**EXERCISE INSTRUCTIONS**
Look through the entries that follow and return each line that has the string "TcpConn".

**EXTRACTED INFORMATION**
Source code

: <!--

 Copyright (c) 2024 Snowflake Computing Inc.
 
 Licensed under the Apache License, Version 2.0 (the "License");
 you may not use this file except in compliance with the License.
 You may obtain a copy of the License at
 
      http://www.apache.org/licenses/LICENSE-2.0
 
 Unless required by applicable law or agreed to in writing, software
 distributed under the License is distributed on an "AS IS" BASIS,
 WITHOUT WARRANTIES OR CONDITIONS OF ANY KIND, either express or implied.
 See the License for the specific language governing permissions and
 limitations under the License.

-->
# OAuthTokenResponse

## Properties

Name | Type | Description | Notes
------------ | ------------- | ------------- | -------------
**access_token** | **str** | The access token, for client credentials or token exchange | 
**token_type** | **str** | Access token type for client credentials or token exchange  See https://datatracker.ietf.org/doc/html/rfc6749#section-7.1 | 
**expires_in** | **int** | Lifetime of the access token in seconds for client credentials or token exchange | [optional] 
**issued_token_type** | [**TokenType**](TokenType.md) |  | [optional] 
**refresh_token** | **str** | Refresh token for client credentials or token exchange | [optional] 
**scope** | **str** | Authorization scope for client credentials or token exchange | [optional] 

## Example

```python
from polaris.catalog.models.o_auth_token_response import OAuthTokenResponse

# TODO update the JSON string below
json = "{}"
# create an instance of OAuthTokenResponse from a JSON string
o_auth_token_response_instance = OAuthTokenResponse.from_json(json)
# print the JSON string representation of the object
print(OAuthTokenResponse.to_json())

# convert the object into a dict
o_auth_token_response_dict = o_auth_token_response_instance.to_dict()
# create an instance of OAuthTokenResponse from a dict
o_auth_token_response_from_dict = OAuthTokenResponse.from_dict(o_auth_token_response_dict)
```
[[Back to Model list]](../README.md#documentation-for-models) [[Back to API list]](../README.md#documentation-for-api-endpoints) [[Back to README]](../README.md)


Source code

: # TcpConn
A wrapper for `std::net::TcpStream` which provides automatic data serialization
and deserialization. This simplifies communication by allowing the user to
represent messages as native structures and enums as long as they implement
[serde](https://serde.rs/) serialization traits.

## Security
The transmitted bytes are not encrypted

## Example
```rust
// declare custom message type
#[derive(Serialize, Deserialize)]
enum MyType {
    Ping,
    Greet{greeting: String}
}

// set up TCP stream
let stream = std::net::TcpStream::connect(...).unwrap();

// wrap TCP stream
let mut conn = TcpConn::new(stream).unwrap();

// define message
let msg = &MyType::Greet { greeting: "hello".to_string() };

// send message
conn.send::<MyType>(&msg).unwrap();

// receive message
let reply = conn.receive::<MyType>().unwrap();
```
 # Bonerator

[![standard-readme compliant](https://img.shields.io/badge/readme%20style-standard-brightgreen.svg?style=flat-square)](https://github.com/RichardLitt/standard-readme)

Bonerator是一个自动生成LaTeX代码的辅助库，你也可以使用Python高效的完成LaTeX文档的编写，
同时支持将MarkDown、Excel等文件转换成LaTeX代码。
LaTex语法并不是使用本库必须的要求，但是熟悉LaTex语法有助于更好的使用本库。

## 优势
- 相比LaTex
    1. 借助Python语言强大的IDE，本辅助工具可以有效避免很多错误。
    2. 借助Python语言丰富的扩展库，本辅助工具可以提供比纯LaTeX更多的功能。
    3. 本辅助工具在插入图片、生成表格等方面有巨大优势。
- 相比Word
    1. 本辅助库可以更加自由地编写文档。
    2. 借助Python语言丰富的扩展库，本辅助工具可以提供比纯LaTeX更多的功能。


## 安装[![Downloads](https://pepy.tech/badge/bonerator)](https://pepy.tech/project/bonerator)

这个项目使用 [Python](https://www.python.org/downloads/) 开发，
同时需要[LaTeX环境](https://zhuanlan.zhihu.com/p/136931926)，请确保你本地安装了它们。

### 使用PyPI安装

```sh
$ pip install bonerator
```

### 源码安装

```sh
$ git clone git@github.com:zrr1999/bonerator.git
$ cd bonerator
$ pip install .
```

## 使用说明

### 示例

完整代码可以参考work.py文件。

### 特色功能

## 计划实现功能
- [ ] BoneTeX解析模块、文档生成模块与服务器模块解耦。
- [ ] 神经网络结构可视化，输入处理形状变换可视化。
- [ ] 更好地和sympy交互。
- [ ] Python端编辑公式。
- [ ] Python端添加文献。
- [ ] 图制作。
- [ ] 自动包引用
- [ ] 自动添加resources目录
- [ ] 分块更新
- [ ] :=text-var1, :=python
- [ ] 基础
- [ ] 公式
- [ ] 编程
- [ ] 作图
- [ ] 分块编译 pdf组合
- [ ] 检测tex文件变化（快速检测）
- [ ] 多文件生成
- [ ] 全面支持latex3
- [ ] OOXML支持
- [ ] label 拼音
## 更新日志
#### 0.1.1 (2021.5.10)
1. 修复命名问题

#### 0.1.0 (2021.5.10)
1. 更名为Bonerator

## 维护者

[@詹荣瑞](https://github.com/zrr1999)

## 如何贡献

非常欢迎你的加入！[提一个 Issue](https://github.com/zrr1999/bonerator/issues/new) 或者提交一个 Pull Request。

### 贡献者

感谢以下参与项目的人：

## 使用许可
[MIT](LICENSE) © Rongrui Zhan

**EXERCISE OUTPUT**
: # TcpConn
let mut conn = TcpConn::new(stream).unwrap();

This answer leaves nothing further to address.